Organizers billed it as the largest strike ever to hit the $200 billion industry, even though just a tiny fraction of restaurants were affected.
The demands are simple: Workers want the right to unionize and a dramatic increase in their hourly wage, from an average of $9-an-hour in L.A. to $15.
“They expect a lot from us, and we don’t get paid enough for it,” said a 23-year-old Long Beach mother who said she earns $8.44 an hour working at Taco Bell. (She declined to provide her name because she feared losing her job)
“They tell us a lot of stuff we got to do in a little time and we don’t get benefits for it,” she said.
Labor historians say this movement should not be underestimated.
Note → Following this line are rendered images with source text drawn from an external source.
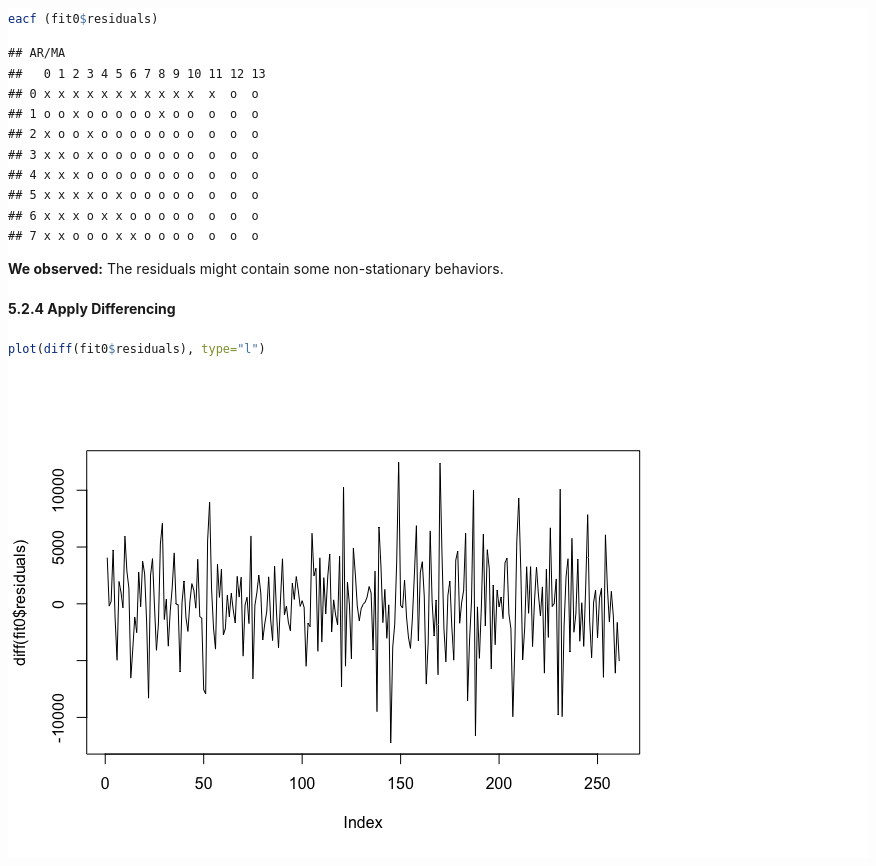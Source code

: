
 ``` r
eacf (fit0$residuals)
```

    ## AR/MA
    ##   0 1 2 3 4 5 6 7 8 9 10 11 12 13
    ## 0 x x x x x x x x x x x  x  o  o 
    ## 1 o o x o o o o o x o o  o  o  o 
    ## 2 x o o x o o o o o o o  o  o  o 
    ## 3 x x o x o o o o o o o  o  o  o 
    ## 4 x x x o o o o o o o o  o  o  o 
    ## 5 x x x x o x o o o o o  o  o  o 
    ## 6 x x x o x x o o o o o  o  o  o 
    ## 7 x x o o o x x o o o o  o  o  o

**We observed:** The residuals might contain some non-stationary
behaviors.

#### 5.2.4 Apply Differencing

``` r
plot(diff(fit0$residuals), type="l")
```

![](London_Bike_Sharing_files/figure-gfm/diff5.2.4-1.png)
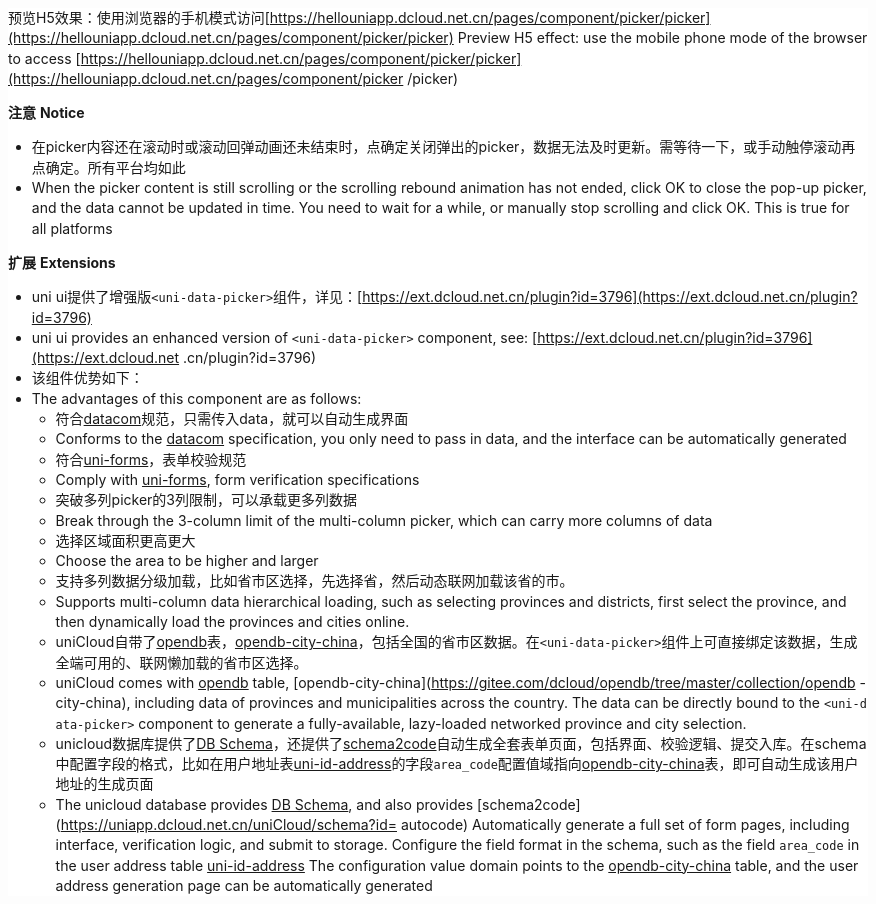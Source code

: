 预览H5效果：使用浏览器的手机模式访问[https://hellouniapp.dcloud.net.cn/pages/component/picker/picker](https://hellouniapp.dcloud.net.cn/pages/component/picker/picker)
Preview H5 effect: use the mobile phone mode of the browser to access [https://hellouniapp.dcloud.net.cn/pages/component/picker/picker](https://hellouniapp.dcloud.net.cn/pages/component/picker /picker)

**注意**
**Notice**
- 在picker内容还在滚动时或滚动回弹动画还未结束时，点确定关闭弹出的picker，数据无法及时更新。需等待一下，或手动触停滚动再点确定。所有平台均如此
- When the picker content is still scrolling or the scrolling rebound animation has not ended, click OK to close the pop-up picker, and the data cannot be updated in time. You need to wait for a while, or manually stop scrolling and click OK. This is true for all platforms

**扩展**
**Extensions**
- uni ui提供了增强版`<uni-data-picker>`组件，详见：[https://ext.dcloud.net.cn/plugin?id=3796](https://ext.dcloud.net.cn/plugin?id=3796)
- uni ui provides an enhanced version of `<uni-data-picker>` component, see: [https://ext.dcloud.net.cn/plugin?id=3796](https://ext.dcloud.net .cn/plugin?id=3796)
- 该组件优势如下：
- The advantages of this component are as follows:
  * 符合[datacom](/component/datacom)规范，只需传入data，就可以自动生成界面
  * Conforms to the [datacom](/component/datacom) specification, you only need to pass in data, and the interface can be automatically generated
  * 符合[uni-forms](https://ext.dcloud.net.cn/plugin?id=2773)，表单校验规范
  * Comply with [uni-forms](https://ext.dcloud.net.cn/plugin?id=2773), form verification specifications
  * 突破多列picker的3列限制，可以承载更多列数据
  * Break through the 3-column limit of the multi-column picker, which can carry more columns of data
  * 选择区域面积更高更大
  * Choose the area to be higher and larger
  * 支持多列数据分级加载，比如省市区选择，先选择省，然后动态联网加载该省的市。
  * Supports multi-column data hierarchical loading, such as selecting provinces and districts, first select the province, and then dynamically load the provinces and cities online.
  * uniCloud自带了[opendb](https://gitee.com/dcloud/opendb)表，[opendb-city-china](https://gitee.com/dcloud/opendb/tree/master/collection/opendb-city-china)，包括全国的省市区数据。在`<uni-data-picker>`组件上可直接绑定该数据，生成全端可用的、联网懒加载的省市区选择。
  * uniCloud comes with [opendb](https://gitee.com/dcloud/opendb) table, [opendb-city-china](https://gitee.com/dcloud/opendb/tree/master/collection/opendb -city-china), including data of provinces and municipalities across the country. The data can be directly bound to the `<uni-data-picker>` component to generate a fully-available, lazy-loaded networked province and city selection.
  * unicloud数据库提供了[DB Schema](https://uniapp.dcloud.io/uniCloud/schema)，还提供了[schema2code](https://uniapp.dcloud.net.cn/uniCloud/schema?id=autocode)自动生成全套表单页面，包括界面、校验逻辑、提交入库。在schema中配置字段的格式，比如在用户地址表[uni-id-address](https://gitee.com/dcloud/opendb/tree/master/collection/uni-id-address)的字段`area_code`配置值域指向[opendb-city-china](https://gitee.com/dcloud/opendb/tree/master/collection/opendb-city-china)表，即可自动生成该用户地址的生成页面
  * The unicloud database provides [DB Schema](https://uniapp.dcloud.io/uniCloud/schema), and also provides [schema2code](https://uniapp.dcloud.net.cn/uniCloud/schema?id= autocode) Automatically generate a full set of form pages, including interface, verification logic, and submit to storage. Configure the field format in the schema, such as the field `area_code` in the user address table [uni-id-address](https://gitee.com/dcloud/opendb/tree/master/collection/uni-id-address) The configuration value domain points to the [opendb-city-china](https://gitee.com/dcloud/opendb/tree/master/collection/opendb-city-china) table, and the user address generation page can be automatically generated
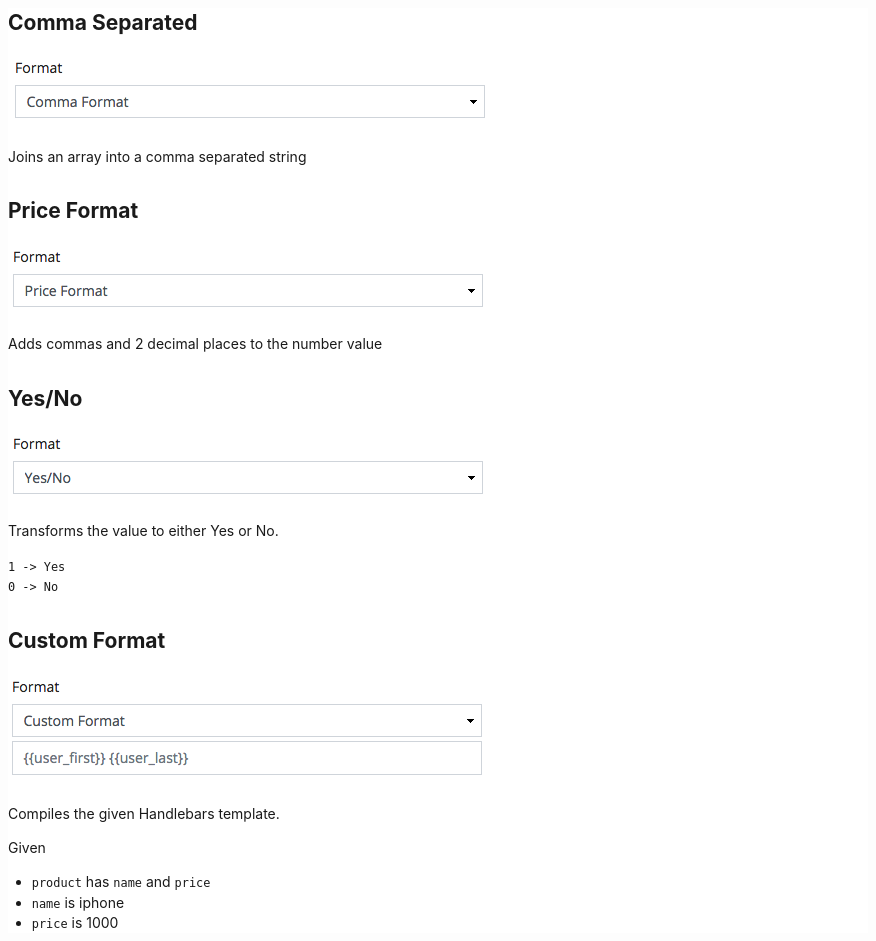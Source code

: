 <a name="comma"></a>
## Comma Separated

![Lower](/images/format/format-comma.png)

Joins an array into a comma separated string

<a name="price"></a>
## Price Format

![Lower](/images/format/format-price.png)

Adds commas and 2 decimal places to the number value

<a name="yes"></a>
## Yes/No

![Lower](/images/format/format-yes.png)

Transforms the value to either Yes or No.

```
1 -> Yes
0 -> No
```

<a name="custom"></a>
## Custom Format

![Custom Format](/images/format/format-custom.png)

Compiles the given Handlebars template.

Given
 - `product` has `name` and `price`
 - `name` is iphone
 - `price` is 1000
“If someone would have asked me two years ago: 'Do you think it would be realistic to get fast food workers to walk off the job for the day?' I would have said it wouldn’t have been realistic,” said Harley Shaiken, a labor historian at The University of California, Berkeley.
He says even though the total number of protesters is relatively small, this is still a very significant moment for the estimated 181,000 fast-food workers in L.A.
"We forget that the March on Washington that drew 250,000-300,00 people was preceded by two people sitting down at a lunch counter,” said Shaiken.
He doesn’t think workers will actually unionize anytime soon, but he says by bringing attention to their cause, fast-food workers can pressure lawmakers to raise the minimum wage, which has pretty much been a political non-starter.
“The outcomes here could be far greater than the numbers or what we’re seeing today,” said Shaiken.
The benefits of targeting the entire industry
Angelica Pappas, a spokeswoman for the California Restaurant Association, says asking for $15-an-hour is unrealistic.
“It definitely doesn’t align with the economics of running a restaurant,” said Pappas. “Restaurants operate on a 1 percent to 5 percent profit margin. Owners are keeping pennies on the dollar.”
The Golden Arches, which fried up $1.4 billion in profits last quarter alone, is a ripe target for protesters. But it’s not the only one.
And that’s a wise strategy, according to Nelson Lichtenstein, a labor historian and director of the Center for the Study of Work at The University of California, Santa Barbara.
“One thing we’ve learned from labor history is that sometimes it’s easier to get an entire industry to move than one company,” said Lichtenstein.
That’s because if it’s just one company, it will likely worry that if it pays more, it could put them at a competitive disadvantage.
“Whereas if you do the entire industry, the playing field is leveled,” explained Lichtenstein. “Everyone pays the same wage.”
Fast-food employment as a stepping stone
The restaurant industry argues that most workers are young and are only flipping burgers for a short time until they move on.
One local chain that hasn’t been targeted is In-N-Out Burger, which pays a $10.50 starting wage and offers even it’s part-time workers dental insurance and a 401(k). Managers reportedly make an average of $120,000 a year.